The three were among those who testified at a public forum in Rosebank organized by Assemblywoman Nicole Malliotakis, who, like her five Albany colleagues from the borough, wants to repeal the tax, which generates $1.4 billion annually for the MTA and accounts for 11 percent of the authority's operating budget.
"New York state is full of taxes and regulations that hurt businesses from growing and expanding, but no penalty has such a direct, negative impact as the MTA payroll tax," said Ms. Malliotakis (R-East Shore/Brooklyn).
Joining her on the panel, billed as an Assembly Republican minority event, were: Assembly members Lou Tobacco (R-South Shore), upstaters Joe Giglio and Jane Corwin -- the latter a ranking member of the Assembly Committee on Corporations, Authorities and Commissions -- and Michael Cusick (D-Mid-Island), who asked to participate.
Among the several dozen Staten Islanders present was a contingent of Catholic school leaders, who pointed to the disparity between public schools, which are reimbursed for the payroll tax, and parochial and independent schools, which are not.
Monsignor Peter Finn, co-regional vicar for Staten Island, called the tax "basically un-American," and said lawmakers need to "stand up and be counted" on the issue, adding, "We'll pray for the MTA."
Sister Anita Gramer, the president of St. John Villa Academy, called the levy a "great unjustice," and Patricia Gabriel, president of the Federation of Catholic Teachers, said the reimbursement inequity "goes beyond stupid" to "discriminatory."
Ditto, said Barbara Bortle-Gainey, president of the Staten Island Federation of Catholic School Parents, adding that it was "unjust and unfair."
Cusick noted there are bills pending in the Assembly to extend reimbursements to parochial and independent schools.
Members of the not-for-profit community also testified, including Randie Vitucci, human resources director at the Jewish Community Center, which spent $28,000 on the MTA payroll tax last year alone.
Fern Zagor, executive vice president of the Staten Island Mental Health Society, said the $30,000 her organization spends annually on the tax "could and should be used to serve Staten Island children and their families."
Meals on Wheels president Joseph Tornello equated the MTA payroll hit his group takes to the amount it costs to feed 10 recipients twice daily for a year.

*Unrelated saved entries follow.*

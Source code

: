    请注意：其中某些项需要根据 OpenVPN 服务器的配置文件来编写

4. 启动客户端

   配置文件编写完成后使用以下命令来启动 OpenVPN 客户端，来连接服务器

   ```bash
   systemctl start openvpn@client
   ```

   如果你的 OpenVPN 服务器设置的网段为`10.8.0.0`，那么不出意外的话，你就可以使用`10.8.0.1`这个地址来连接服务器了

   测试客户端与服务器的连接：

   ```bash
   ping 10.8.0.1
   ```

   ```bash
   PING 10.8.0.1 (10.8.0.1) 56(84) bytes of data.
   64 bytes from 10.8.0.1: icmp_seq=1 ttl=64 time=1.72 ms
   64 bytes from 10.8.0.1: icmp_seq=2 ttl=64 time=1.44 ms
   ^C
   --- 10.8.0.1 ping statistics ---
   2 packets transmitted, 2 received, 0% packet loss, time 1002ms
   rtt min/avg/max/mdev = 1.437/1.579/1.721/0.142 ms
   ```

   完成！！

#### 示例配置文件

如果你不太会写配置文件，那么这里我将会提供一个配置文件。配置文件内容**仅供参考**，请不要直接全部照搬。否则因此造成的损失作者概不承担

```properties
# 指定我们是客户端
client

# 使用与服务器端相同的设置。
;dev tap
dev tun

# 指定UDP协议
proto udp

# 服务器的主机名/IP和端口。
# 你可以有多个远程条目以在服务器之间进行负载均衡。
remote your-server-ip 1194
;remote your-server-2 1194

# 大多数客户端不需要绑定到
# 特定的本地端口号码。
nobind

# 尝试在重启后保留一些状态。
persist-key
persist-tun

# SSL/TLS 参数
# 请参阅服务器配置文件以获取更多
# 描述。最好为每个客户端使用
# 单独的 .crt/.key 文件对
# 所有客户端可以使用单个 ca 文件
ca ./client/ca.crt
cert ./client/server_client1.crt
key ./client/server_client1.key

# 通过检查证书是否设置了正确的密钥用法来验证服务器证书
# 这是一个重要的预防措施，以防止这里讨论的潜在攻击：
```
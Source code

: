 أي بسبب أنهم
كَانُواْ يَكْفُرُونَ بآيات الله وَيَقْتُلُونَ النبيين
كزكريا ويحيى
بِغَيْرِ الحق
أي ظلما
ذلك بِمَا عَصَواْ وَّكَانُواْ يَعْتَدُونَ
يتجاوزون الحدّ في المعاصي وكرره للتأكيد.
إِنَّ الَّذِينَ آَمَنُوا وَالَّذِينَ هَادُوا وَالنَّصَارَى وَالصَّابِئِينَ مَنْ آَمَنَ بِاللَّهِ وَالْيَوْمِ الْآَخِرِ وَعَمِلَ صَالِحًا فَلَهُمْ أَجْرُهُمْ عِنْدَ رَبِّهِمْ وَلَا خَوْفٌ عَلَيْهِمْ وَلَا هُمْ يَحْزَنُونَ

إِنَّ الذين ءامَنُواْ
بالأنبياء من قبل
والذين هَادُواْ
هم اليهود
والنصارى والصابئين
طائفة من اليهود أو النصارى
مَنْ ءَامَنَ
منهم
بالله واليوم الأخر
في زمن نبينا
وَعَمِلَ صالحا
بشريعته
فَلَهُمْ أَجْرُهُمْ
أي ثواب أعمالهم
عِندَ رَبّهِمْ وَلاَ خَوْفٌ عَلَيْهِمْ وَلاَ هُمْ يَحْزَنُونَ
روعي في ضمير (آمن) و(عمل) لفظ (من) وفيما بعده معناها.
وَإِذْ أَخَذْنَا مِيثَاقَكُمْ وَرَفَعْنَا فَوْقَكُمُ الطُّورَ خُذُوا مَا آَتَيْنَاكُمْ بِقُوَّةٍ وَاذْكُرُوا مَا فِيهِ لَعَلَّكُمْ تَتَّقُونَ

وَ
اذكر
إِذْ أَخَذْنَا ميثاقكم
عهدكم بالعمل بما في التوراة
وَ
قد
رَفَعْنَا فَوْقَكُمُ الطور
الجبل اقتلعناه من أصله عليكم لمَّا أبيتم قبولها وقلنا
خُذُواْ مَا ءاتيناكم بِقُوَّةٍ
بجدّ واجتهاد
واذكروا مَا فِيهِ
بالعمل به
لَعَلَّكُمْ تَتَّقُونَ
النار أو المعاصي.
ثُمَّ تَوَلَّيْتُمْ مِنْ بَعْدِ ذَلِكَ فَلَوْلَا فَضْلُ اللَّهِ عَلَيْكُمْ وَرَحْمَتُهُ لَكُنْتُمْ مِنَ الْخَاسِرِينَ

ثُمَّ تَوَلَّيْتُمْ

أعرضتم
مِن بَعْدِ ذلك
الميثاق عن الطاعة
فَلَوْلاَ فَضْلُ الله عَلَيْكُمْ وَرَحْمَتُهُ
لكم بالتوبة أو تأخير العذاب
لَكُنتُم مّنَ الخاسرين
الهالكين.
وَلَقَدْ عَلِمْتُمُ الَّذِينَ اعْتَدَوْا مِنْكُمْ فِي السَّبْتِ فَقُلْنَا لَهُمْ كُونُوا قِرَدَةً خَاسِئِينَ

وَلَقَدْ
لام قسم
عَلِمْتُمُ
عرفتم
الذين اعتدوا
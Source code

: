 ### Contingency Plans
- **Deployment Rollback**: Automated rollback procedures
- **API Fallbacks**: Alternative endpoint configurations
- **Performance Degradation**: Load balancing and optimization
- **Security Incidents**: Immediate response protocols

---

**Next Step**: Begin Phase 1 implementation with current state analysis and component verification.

Joe Valentin, vice president of the Staten Island Taxpayers Association, who has instituted a "boycott the MTA" campaign by urging Islanders to shop locally, called the governors of New York and New Jersey "idiots" and "pathetic" for backing the tax.
Were the tax repealed, said Ms. Malliotakis, the MTA could make up the shortfall by selling off real estate, streamlining bloated executive salaries and renegotiating vendor contracts.
Ms. Corwin said that when the tax was first voted on, it was called the "MTA Bailout Bill."